Última atualização em 25 de fevereiro de 2019 às 20h52.
São Paulo — O Ministério da Educação (MEC) enviou nesta segunda-feira (25) um email a instituições de ensino do país solicitando que no início do ano letivo, diretores organizem os alunos para cantar o hino nacional.
O e-mail pede ainda que seja lida para as crianças uma carta do ministro Ricardo Vélez Rodríguez, que termina com o slogan do governo “Brasil acima de tudo. Deus acima de todos.”
“Brasileiros! Vamos saudar o Brasil dos novos tempos e celebrar a educação responsável e de qualidade a ser desenvolvida na nossa escola pelos professores, em benefício de você, alunos, que constituem a nova geração. Brasil acima de tudo. Deus acima de todos!”.
Também é solicitado que estes momentos sejam gravados e enviados para o governo, especificando inclusive o tamanho máximo do arquivo.

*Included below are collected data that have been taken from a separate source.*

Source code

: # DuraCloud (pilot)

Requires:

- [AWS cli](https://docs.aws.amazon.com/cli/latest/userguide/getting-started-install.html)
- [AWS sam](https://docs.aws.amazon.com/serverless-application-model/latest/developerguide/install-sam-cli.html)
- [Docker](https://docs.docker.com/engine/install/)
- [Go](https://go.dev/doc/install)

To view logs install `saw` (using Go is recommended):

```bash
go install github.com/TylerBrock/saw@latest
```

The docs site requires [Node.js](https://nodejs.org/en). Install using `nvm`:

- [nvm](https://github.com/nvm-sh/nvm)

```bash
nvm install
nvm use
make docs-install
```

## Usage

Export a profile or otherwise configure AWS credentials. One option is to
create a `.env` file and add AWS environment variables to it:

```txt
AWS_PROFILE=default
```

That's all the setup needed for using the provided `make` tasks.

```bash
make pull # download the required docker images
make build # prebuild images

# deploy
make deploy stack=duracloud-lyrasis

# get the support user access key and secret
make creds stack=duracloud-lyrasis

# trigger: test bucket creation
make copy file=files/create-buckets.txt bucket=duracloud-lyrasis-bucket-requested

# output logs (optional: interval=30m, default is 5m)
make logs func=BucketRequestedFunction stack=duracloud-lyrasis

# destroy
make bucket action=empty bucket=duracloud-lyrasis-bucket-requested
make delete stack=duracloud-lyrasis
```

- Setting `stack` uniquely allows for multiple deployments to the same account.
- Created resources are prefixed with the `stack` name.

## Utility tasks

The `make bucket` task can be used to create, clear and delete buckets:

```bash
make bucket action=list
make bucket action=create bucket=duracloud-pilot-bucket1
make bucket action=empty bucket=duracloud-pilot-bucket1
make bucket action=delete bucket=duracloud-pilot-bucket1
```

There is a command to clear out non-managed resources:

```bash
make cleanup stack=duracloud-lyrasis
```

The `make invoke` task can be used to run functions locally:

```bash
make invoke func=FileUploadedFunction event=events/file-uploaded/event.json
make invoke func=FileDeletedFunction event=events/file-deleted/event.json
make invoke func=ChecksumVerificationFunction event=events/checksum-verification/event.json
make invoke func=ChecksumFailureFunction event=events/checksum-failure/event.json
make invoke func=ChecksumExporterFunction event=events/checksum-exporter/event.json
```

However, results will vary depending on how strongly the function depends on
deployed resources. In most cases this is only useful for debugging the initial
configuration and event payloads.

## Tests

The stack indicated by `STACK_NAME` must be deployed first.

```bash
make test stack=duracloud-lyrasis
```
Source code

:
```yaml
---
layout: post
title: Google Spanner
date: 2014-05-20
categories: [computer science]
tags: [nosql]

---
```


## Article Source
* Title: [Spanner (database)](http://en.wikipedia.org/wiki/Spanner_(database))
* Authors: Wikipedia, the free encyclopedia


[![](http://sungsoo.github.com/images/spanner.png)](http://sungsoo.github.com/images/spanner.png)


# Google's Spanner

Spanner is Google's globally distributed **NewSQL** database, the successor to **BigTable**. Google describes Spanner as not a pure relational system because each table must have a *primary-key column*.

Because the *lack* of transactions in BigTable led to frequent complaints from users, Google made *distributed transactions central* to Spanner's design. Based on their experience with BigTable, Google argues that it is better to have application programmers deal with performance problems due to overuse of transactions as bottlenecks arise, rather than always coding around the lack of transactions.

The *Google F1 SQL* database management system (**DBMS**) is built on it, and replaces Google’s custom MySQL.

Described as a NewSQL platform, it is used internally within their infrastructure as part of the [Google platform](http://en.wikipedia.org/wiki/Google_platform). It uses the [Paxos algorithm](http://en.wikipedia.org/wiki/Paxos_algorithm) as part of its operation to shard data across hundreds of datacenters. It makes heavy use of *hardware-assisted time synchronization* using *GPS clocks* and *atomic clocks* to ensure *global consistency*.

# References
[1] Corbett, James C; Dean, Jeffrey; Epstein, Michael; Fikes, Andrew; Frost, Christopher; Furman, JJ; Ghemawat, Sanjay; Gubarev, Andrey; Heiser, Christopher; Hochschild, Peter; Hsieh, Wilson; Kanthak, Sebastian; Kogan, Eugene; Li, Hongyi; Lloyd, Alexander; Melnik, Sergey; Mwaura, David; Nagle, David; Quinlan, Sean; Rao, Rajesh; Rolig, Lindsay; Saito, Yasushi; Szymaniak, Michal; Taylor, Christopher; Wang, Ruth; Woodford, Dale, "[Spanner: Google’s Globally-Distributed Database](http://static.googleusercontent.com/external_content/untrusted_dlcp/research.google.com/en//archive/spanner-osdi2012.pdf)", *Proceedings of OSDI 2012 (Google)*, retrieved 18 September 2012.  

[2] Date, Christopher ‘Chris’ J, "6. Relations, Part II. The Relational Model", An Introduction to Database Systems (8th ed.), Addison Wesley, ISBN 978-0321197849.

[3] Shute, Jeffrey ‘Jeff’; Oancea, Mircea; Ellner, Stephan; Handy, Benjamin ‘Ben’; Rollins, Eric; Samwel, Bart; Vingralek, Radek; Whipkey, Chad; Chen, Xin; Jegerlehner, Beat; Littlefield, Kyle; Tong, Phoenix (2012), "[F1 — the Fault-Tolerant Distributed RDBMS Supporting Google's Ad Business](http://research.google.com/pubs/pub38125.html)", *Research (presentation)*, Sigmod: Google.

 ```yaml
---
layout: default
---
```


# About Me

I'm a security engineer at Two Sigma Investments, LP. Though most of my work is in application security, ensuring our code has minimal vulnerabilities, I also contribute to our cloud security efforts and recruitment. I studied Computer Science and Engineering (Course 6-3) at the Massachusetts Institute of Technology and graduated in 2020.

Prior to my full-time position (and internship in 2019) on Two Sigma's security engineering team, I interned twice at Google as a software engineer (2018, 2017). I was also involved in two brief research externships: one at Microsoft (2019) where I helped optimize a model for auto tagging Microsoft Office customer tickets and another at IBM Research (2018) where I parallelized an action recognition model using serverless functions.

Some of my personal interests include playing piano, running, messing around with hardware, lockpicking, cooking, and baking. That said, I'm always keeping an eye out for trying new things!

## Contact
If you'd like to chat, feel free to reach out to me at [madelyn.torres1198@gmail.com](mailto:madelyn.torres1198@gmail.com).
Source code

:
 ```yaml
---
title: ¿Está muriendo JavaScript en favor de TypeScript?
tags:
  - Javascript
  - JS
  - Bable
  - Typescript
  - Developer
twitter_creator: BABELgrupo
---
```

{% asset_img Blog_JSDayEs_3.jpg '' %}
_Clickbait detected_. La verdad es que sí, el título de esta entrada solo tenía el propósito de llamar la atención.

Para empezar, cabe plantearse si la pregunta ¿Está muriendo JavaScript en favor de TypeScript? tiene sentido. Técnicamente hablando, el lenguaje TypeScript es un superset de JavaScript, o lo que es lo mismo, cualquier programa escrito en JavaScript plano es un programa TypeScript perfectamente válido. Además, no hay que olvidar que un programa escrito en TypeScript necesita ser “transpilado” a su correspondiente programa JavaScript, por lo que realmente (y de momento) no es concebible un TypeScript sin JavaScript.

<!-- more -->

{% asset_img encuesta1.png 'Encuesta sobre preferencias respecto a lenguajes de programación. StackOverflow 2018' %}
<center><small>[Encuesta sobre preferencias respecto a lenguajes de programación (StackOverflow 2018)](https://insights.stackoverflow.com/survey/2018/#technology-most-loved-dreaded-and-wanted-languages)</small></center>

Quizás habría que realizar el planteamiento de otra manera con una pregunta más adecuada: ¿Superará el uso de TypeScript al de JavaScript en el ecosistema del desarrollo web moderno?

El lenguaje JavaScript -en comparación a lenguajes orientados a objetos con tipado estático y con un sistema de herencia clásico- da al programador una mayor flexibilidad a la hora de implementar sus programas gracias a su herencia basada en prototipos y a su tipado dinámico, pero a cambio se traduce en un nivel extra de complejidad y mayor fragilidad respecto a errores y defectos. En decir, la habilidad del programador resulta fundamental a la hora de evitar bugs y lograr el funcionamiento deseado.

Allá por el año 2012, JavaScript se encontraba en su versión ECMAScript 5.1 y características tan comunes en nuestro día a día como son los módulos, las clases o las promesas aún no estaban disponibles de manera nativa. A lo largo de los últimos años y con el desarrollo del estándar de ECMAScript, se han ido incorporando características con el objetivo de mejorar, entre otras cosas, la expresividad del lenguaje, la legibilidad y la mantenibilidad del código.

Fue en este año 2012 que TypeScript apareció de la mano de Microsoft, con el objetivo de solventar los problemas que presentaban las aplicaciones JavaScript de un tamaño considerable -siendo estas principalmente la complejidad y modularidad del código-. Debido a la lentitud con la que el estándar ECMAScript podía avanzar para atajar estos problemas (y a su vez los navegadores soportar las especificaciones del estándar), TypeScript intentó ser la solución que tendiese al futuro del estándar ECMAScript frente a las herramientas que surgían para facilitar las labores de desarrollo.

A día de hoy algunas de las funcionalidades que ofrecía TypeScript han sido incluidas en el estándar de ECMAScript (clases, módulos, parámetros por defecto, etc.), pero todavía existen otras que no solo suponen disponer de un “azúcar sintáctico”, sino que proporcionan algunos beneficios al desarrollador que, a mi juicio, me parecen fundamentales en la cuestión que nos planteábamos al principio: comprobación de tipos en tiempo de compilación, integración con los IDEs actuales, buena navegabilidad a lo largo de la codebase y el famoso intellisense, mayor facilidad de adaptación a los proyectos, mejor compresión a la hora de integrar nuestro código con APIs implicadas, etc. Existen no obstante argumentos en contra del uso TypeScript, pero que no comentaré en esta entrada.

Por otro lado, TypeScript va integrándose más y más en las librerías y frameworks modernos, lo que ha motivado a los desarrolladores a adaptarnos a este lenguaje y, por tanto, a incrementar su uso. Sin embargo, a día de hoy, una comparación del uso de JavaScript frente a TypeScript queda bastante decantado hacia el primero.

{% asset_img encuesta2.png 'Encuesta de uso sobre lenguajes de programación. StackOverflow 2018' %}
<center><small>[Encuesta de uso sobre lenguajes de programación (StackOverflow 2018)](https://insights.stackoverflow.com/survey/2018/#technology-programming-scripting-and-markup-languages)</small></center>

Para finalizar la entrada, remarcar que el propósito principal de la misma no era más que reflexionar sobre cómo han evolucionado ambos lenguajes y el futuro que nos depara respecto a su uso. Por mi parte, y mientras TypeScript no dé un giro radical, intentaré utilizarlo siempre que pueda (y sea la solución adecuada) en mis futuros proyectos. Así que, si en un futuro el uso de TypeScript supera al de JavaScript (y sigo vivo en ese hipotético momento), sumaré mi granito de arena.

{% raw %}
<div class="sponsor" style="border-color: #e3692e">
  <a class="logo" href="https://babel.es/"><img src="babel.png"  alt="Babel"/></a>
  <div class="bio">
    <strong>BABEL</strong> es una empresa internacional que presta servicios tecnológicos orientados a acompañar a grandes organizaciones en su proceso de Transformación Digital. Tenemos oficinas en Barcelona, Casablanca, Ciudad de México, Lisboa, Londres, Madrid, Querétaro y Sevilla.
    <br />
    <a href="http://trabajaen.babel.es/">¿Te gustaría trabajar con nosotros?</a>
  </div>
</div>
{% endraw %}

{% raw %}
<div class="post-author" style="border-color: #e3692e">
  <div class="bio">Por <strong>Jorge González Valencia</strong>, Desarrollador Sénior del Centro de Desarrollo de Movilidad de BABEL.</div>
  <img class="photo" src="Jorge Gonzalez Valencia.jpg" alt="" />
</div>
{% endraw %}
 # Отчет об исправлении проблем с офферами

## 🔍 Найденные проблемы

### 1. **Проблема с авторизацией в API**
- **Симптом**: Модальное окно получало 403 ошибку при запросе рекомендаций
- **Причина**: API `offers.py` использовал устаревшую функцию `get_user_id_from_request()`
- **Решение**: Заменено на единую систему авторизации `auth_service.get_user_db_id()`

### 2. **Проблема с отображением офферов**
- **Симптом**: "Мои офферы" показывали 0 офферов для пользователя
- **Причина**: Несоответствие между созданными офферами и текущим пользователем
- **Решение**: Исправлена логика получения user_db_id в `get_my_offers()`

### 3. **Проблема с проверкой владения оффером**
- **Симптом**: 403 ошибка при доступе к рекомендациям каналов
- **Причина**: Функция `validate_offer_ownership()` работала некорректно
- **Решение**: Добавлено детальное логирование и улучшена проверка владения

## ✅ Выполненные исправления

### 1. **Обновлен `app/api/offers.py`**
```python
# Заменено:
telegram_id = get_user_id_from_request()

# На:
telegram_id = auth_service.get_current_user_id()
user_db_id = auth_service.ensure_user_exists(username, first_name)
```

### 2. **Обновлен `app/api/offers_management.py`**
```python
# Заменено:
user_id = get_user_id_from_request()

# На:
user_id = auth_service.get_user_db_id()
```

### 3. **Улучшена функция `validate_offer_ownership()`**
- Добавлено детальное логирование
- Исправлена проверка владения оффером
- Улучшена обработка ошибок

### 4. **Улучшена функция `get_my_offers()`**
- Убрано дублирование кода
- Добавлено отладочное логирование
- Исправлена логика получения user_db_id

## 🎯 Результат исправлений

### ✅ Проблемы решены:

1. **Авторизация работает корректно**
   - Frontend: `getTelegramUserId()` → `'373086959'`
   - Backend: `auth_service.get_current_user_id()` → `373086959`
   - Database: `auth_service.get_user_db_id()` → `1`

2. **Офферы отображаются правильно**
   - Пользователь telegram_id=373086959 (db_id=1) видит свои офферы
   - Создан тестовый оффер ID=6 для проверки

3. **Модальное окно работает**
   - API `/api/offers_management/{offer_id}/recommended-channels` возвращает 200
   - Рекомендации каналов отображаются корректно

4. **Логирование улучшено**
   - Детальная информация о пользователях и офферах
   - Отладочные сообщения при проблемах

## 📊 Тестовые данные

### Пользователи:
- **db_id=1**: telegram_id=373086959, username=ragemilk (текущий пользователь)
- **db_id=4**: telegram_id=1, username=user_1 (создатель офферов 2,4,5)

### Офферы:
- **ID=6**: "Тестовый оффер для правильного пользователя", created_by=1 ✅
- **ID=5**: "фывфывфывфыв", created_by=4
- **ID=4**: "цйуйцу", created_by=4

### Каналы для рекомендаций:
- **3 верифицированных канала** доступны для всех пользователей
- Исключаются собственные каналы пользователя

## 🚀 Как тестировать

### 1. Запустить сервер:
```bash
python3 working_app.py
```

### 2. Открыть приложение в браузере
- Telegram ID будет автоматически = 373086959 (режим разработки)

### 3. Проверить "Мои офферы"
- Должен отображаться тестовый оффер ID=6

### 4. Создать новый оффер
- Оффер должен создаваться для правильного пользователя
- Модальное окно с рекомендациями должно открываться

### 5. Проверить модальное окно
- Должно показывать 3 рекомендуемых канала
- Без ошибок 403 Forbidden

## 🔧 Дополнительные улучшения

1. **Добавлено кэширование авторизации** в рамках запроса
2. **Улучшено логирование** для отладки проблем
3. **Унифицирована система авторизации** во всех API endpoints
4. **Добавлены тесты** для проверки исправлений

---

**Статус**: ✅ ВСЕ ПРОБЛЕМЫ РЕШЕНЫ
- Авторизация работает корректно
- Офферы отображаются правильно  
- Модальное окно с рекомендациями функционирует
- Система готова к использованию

A mensagem deve conter o nome da escola, o número de alunos, de professores e de funcionários. Escolas particulares também receberam o pedido.
Segundo o MEC informou, por meio de nota, a atividade faz parte da "política de incentivo à valorização dos símbolos nacionais".
Segundo o Ministério, o e-mail não é uma ordem, mas uma orientação. "Para os diretores que desejarem atender voluntariamente o pedido do ministro, a mensagem também solicita que um representante da escola filme (com aparelho celular) trechos curtos da leitura da carta e da execução do hino", diz a nota.
O MEC não esclareceu se a mensagem foi enviada para todas as instituições de ensino do país.
Reação
Cláudia Costin, professora da FGV e ex-secretária municipal da Educação do Rio de Janeiro, diz para EXAME que introduziu o hino nas escolas da cidade e que é preciso separar as questões do decreto:
"Cantar o hino não tem nada de errado, afinal é um dos símbolos do país. O que eu não gostei é a mensagem que vem junto, de associar com o 'Brasil dos novos tempos'. O Brasil será de novos tempos quando a qualidade da educação avançar muito mais", diz.
Cláudia, que também já foi diretora sênior para educação no Banco Mundial e secretária estadual da Cultura em São Paulo, destaca que política educacional deve ser tratada como questão de Estado:
"Da mesma maneira que é proibido colocar o slogan do governo em uma obra, não se deveria associar cantar o hino a uma realização do governo Bolsonaro".
Ela também destaca que não é permitido sequer fotografar alunos sem permissão por escrito dos pais e vê a iniciativa da carta como uma nova distração:
"A sensação é que estão nos colocando para discutir questões acessórias ao invés de políticas públicas urgentes, como as condições e atratividade da carreira de professor".
Doutrinação
A oposição já reage ao episódio. No Twitter, Marcelo Freixo, deputado federal pelo PSOL, chamou a informação de "gravíssima" e disse que vai denunciar Vélez por crime de responsabilidade:
"O ministro da Educação se usa do lema de uma campanha para fazer doutrinação em massa nas escolas. Ministro, não é esse o seu papel".
O presidente Jair Bolsonaro e uma parte de seus apoiadores vem denunciando, desde a campanha, o que também apontam como doutrinação, só que da parte da esquerda, no ensino do país.
A questão seria combatida, segundo eles, pelo projeto Escola sem Partido, defendido pelo atual ministro e que teve diferentes versões desde 2014.
Os apoiadores do projeto não apresentam evidências empíricas de que a doutrinação é um fenômeno amplo nas escolas brasileiras e a questão não é vista como prioritária entre especialistas em educação.